Ali Olleik, 41 ans, possédait une ferme dans son village de Yohmor. Un projet qu’il avait mûri il y a dix-sept ans, en achetant d’abord deux vaches, devenues plus d’une cinquantaine. Le lait, le fromage et les yaourts approvisionnaient les épiceries du coin. Une affaire prospère. Jusqu’à ce 23 septembre de l’année dernière – appelé au Liban le « lundi noir » – où le petit domaine a été frappé. « À la place, j’ai trouvé un trou de plusieurs mètres de profondeur, se souvient Ali. Toutes mes vaches ont été pulvérisées, il y avait des morceaux partout. » Malgré les mois qui ont passé, il reste abasourdi. « Les drones israéliens tournaient sans cesse. Ils savaient que tous les jours à 2 heures du matin j’y allais pour traire les vaches. Pour moi, la ferme était l’endroit le plus sûr. Je prévoyais même d’y stocker des produits pour y rester au cas où. Il n’y avait aucune activité militaire. » Bêtes tuées, matériel agricole détruit, bâtiment démoli, il évalue ses pertes à près de 150 000 euros. La maison de ses parents, qui l’aidaient à la ferme, a également été ciblée. Fatmeh, sa mère, au visage ridé, soupire : « J’ai 70 ans, mon mari aussi, qui était ouvrier dans le bâtiment. Nous avons tout fait pour aider nos enfants. Mais, à notre âge, nous n’avons plus la force pour tout reprendre à zéro. »

Dans ce village de Yohmor, où tout le monde ou presque porte le même patronyme – signe de larges familles et surtout de présence ancestrale, véritable marqueur historique –, nous rencontrons Adnan Olleik, 74 ans.

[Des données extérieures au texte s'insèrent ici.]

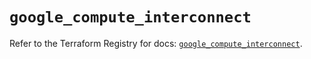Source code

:# `google_compute_interconnect`

Refer to the Terraform Registry for docs: [`google_compute_interconnect`](https://registry.terraform.io/providers/hashicorp/google/6.42.0/docs/resources/compute_interconnect).
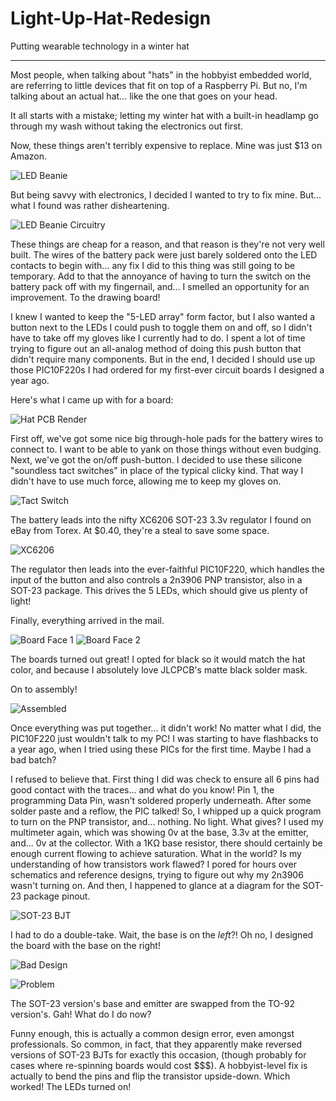 # Light-Up-Hat-Redesign
Putting wearable technology in a winter hat

---

Most people, when talking about "hats" in the hobbyist embedded world, are referring to little devices that fit on top of a Raspberry Pi. But no, I'm talking about an actual hat... like the one that goes on your head.

It all starts with a mistake; letting my winter hat with a built-in headlamp go through my wash without taking the electronics out first.

Now, these things aren't terribly expensive to replace. Mine was just $13 on Amazon.

![LED Beanie](https://i.imgur.com/Lzzrks8.png)

But being savvy with electronics, I decided I wanted to try to fix mine. But... what I found was rather disheartening.

![LED Beanie Circuitry](https://i.imgur.com/XoxJti8.jpg)

These things are cheap for a reason, and that reason is they're not very well built. The wires of the battery pack were just barely soldered onto the LED contacts to begin with... any fix I did to this thing was still going to be temporary. Add to that the annoyance of having to turn the switch on the battery pack off with my fingernail, and... I smelled an opportunity for an improvement. To the drawing board!

I knew I wanted to keep the "5-LED array" form factor, but I also wanted a button next to the LEDs I could push to toggle them on and off, so I didn't have to take off my gloves like I currently had to do. I spent a lot of time trying to figure out an all-analog method of doing this push button that didn't require many components. But in the end, I decided I should use up those PIC10F220s I had ordered for my first-ever circuit boards I designed a year ago.

Here's what I came up with for a board:

![Hat PCB Render](https://i.imgur.com/l2q7wPu.jpg)

First off, we've got some nice big through-hole pads for the battery wires to connect to. I want to be able to yank on those things without even budging. Next, we've got the on/off push-button. I decided to use these silicone "soundless tact switches" in place of the typical clicky kind. That way I didn't have to use much force, allowing me to keep my gloves on.

![Tact Switch](https://i.imgur.com/MpnGQg6.png)

The battery leads into the nifty XC6206 SOT-23 3.3v regulator I found on eBay from Torex. At $0.40, they're a steal to save some space.

![XC6206](https://i.imgur.com/hs1SIWJ.png)

The regulator then leads into the ever-faithful PIC10F220, which handles the input of the button and also controls a 2n3906 PNP transistor, also in a SOT-23 package. This drives the 5 LEDs, which should give us plenty of light!

Finally, everything arrived in the mail.

![Board Face 1](https://i.imgur.com/YTb7eAU.jpg)
![Board Face 2](https://i.imgur.com/kEyeXWb.jpg)

The boards turned out great! I opted for black so it would match the hat color, and because I absolutely love JLCPCB's matte black solder mask.

On to assembly!

![Assembled](https://i.imgur.com/YKkdg9p.jpg?1)

Once everything was put together... it didn't work! No matter what I did, the PIC10F220 just wouldn't talk to my PC! I was starting to have flashbacks to a year ago, when I tried using these PICs for the first time. Maybe I had a bad batch?

I refused to believe that. First thing I did was check to ensure all 6 pins had good contact with the traces... and what do you know! Pin 1, the programming Data Pin, wasn't soldered properly underneath. After some solder paste and a reflow, the PIC talked! So, I whipped up a quick program to turn on the PNP transistor, and... nothing. No light. What gives? I used my multimeter again, which was showing  0v at the base, 3.3v at the emitter, and... 0v at the collector. With a 1KΩ base resistor, there should certainly be enough current flowing to achieve saturation. What in the world? Is my understanding of how transistors work flawed? I pored for hours over schematics and reference designs, trying to figure out why my 2n3906 wasn't turning on. And then, I happened to glance at a diagram for the SOT-23 package pinout.

![SOT-23 BJT](https://i.imgur.com/nKqvJAQ.png)

I had to do a double-take. Wait, the base is on the *left*?! Oh no, I designed the board with the base on the right!

![Bad Design](https://i.imgur.com/oDeax53.png)

![Problem](https://i.imgur.com/bdaIOxs.png)

The SOT-23 version's base and emitter are swapped from the TO-92 version's. Gah! What do I do now?

Funny enough, this is actually a common design error, even amongst professionals. So common, in fact, that they apparently make reversed versions of SOT-23 BJTs for exactly this occasion, (though probably for cases where re-spinning boards would cost $$$). A hobbyist-level fix is actually to bend the pins and flip the transistor upside-down. Which worked! The LEDs turned on!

Militant du Parti communiste libanais (PCL) depuis toujours, prisonnier de l’armée israélienne de 1982 à 1985 parce que résistant, il est devenu handicapé à la suite des tortures subies à Ansar (sud du Liban) et Jalame (nord d’Israël). Ses terres, plantées d’avocatiers, de noyers, de caroubiers, qui s’étalaient du haut de la colline jusqu’au Litani, ont brûlé après un « arrosage israélien » au phosphore blanc sur l’autre rive, provoquant un incendie chez lui. « 700 arbres ont été calcinés, de même que la maison où se trouvait tout le matériel », précise-t-il. 200 000 euros partis en fumée. Adnan veut néanmoins souligner : « Nous avons toujours vécu avec les juifs. Le problème n’est pas leur religion mais le sionisme. » D’un geste, il montre, pas si loin que ça, ce qui est maintenant Israël.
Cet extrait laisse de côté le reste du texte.